Task prompt: Tell me how many lines in the data below hold the string "pradera", and say nothing else.

Dataset excerpts:
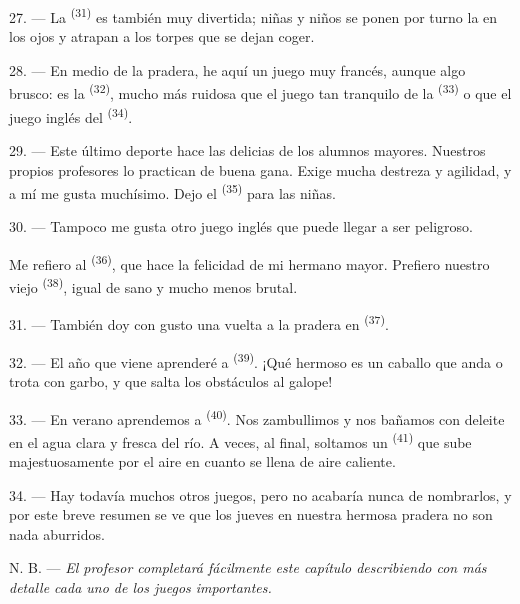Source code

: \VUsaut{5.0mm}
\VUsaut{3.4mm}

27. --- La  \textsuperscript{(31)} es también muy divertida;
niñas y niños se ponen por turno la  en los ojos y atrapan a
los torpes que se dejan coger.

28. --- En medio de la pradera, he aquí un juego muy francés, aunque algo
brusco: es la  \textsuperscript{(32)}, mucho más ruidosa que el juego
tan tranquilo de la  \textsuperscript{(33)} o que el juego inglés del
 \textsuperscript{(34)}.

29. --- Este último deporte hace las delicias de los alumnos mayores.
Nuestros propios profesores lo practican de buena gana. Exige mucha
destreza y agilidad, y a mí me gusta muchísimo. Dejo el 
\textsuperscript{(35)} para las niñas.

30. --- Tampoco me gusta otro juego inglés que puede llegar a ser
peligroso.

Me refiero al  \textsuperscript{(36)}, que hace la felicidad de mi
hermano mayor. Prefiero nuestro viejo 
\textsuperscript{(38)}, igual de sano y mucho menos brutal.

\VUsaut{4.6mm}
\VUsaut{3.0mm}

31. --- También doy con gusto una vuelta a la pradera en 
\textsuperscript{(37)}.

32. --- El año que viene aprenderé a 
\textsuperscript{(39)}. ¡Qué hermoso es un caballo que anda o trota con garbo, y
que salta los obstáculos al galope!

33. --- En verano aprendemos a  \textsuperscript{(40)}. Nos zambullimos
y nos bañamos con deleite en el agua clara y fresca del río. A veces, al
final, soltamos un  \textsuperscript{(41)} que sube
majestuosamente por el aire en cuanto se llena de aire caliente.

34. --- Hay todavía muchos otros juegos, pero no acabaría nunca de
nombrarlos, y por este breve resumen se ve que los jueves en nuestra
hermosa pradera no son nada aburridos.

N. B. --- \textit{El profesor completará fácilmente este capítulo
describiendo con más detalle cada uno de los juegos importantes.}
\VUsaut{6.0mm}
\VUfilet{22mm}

Worked solution: 3